§ **WORK ORDER**
Go through the following data and transcribe exactly the stretch of lines from the one holding "mlx.nn.init.he_normal in Python" to the one holding "DESCRIPTION: This Python example shows", both included.

Saved entries:
★ ★ ★ ★

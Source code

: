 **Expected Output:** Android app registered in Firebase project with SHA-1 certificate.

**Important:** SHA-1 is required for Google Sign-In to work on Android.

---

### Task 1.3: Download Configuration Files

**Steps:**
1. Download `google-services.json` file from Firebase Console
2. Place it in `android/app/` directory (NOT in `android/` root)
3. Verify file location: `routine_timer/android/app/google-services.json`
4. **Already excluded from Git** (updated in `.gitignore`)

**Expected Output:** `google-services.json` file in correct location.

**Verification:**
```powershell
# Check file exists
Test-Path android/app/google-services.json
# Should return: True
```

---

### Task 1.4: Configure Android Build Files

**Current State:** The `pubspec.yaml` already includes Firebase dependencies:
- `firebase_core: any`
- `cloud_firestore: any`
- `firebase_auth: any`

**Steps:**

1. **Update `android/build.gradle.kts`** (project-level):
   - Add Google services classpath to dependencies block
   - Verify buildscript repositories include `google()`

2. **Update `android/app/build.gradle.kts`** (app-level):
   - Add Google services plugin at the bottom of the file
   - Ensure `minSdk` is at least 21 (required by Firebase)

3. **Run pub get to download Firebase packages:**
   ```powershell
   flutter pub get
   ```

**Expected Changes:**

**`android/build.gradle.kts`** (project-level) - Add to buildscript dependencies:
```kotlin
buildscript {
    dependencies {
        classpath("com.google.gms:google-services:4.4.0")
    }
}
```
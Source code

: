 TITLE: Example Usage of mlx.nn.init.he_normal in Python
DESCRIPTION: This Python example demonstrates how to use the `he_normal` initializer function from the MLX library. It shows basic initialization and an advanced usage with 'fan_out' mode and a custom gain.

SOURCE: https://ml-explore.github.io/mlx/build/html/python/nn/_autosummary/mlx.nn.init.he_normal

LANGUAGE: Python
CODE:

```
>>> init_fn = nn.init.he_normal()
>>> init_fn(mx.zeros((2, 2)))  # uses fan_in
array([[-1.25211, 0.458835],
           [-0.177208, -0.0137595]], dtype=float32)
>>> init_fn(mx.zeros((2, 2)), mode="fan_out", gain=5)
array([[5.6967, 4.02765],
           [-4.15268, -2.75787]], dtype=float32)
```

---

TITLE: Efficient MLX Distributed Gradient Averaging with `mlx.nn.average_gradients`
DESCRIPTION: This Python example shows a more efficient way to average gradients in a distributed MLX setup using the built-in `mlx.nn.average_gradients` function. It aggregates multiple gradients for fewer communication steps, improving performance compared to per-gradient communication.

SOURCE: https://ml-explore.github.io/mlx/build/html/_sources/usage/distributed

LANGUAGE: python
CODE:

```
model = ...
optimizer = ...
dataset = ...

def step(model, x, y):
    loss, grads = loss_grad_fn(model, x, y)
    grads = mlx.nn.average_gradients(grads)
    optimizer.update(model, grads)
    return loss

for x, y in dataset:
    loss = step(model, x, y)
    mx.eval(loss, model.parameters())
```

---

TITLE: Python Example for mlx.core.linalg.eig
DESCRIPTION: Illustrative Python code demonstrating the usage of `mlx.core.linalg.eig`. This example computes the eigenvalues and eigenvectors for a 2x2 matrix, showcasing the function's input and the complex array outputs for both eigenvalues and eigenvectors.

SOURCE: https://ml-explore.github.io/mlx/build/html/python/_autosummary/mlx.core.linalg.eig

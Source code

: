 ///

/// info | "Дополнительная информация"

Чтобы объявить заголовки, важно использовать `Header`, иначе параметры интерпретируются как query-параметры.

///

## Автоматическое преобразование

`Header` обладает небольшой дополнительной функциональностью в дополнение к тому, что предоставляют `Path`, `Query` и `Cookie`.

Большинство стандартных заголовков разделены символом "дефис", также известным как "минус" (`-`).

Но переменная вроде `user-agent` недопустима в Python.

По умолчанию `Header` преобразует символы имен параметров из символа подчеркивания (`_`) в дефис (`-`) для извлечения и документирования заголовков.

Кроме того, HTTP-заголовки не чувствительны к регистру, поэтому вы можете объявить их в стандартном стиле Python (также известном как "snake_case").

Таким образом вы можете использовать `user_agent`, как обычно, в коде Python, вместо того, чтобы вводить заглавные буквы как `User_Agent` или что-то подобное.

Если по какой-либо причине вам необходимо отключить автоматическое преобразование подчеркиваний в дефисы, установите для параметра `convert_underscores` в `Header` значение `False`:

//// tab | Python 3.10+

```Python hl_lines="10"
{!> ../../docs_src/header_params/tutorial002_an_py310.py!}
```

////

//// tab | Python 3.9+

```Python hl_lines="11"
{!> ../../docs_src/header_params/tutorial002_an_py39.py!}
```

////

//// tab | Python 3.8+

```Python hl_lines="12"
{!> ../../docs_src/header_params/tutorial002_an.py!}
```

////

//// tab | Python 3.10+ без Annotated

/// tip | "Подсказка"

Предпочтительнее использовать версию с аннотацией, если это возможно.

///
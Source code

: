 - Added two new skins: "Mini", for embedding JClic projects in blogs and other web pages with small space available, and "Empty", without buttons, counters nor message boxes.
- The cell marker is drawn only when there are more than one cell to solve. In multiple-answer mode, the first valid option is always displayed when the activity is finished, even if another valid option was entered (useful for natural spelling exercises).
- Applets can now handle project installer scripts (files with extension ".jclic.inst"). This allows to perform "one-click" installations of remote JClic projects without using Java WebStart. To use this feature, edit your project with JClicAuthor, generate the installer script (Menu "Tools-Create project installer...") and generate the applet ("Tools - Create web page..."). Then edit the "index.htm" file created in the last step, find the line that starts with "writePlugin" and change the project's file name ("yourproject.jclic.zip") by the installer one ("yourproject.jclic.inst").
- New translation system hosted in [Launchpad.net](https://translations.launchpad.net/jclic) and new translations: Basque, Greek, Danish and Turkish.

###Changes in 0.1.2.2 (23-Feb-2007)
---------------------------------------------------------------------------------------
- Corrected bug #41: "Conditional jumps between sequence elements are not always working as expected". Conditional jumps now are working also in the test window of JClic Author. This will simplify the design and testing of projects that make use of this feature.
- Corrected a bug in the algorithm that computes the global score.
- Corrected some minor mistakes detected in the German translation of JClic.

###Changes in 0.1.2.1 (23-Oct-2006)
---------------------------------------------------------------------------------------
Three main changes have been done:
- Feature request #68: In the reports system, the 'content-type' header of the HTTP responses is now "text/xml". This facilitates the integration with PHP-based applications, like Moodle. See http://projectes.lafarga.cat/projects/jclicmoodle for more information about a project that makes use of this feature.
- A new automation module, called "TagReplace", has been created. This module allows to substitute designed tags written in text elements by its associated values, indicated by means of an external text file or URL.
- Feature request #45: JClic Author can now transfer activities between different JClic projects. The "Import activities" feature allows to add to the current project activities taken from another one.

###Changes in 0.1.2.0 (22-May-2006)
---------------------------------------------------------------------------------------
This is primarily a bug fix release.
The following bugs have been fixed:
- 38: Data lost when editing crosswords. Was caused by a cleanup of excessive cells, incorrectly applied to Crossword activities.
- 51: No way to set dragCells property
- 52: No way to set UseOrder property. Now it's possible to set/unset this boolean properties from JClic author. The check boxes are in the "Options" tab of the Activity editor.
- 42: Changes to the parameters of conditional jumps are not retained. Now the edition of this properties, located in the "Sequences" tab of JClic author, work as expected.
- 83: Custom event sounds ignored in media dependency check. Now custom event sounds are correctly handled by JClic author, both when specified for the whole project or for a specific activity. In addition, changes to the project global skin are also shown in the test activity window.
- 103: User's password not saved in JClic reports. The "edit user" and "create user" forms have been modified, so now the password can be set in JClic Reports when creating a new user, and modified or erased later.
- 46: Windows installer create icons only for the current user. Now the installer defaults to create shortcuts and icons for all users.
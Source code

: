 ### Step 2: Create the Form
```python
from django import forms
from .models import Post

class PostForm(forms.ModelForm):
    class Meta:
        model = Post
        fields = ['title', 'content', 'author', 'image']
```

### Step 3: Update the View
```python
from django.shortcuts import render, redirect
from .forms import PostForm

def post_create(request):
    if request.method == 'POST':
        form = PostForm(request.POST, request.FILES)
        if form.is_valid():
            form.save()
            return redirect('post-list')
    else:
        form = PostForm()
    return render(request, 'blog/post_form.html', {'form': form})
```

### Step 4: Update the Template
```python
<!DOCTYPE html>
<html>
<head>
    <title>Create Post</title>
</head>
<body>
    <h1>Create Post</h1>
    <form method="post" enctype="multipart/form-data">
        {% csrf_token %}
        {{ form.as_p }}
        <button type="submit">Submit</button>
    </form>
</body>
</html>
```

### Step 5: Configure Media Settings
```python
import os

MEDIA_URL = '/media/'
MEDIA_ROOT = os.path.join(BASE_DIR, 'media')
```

★ ★ ★ ★

§ **ANSWER BELOW**
: TITLE: Example Usage of mlx.nn.init.he_normal in Python
DESCRIPTION: This Python example demonstrates how to use the `he_normal` initializer function from the MLX library. It shows basic initialization and an advanced usage with 'fan_out' mode and a custom gain.

SOURCE: https://ml-explore.github.io/mlx/build/html/python/nn/_autosummary/mlx.nn.init.he_normal

LANGUAGE: Python
CODE:

```
>>> init_fn = nn.init.he_normal()
>>> init_fn(mx.zeros((2, 2)))  # uses fan_in
array([[-1.25211, 0.458835],
           [-0.177208, -0.0137595]], dtype=float32)
>>> init_fn(mx.zeros((2, 2)), mode="fan_out", gain=5)
array([[5.6967, 4.02765],
           [-4.15268, -2.75787]], dtype=float32)
```

---

TITLE: Efficient MLX Distributed Gradient Averaging with `mlx.nn.average_gradients`
DESCRIPTION: This Python example shows a more efficient way to average gradients in a distributed MLX setup using the built-in `mlx.nn.average_gradients` function. It aggregates multiple gradients for fewer communication steps, improving performance compared to per-gradient communication.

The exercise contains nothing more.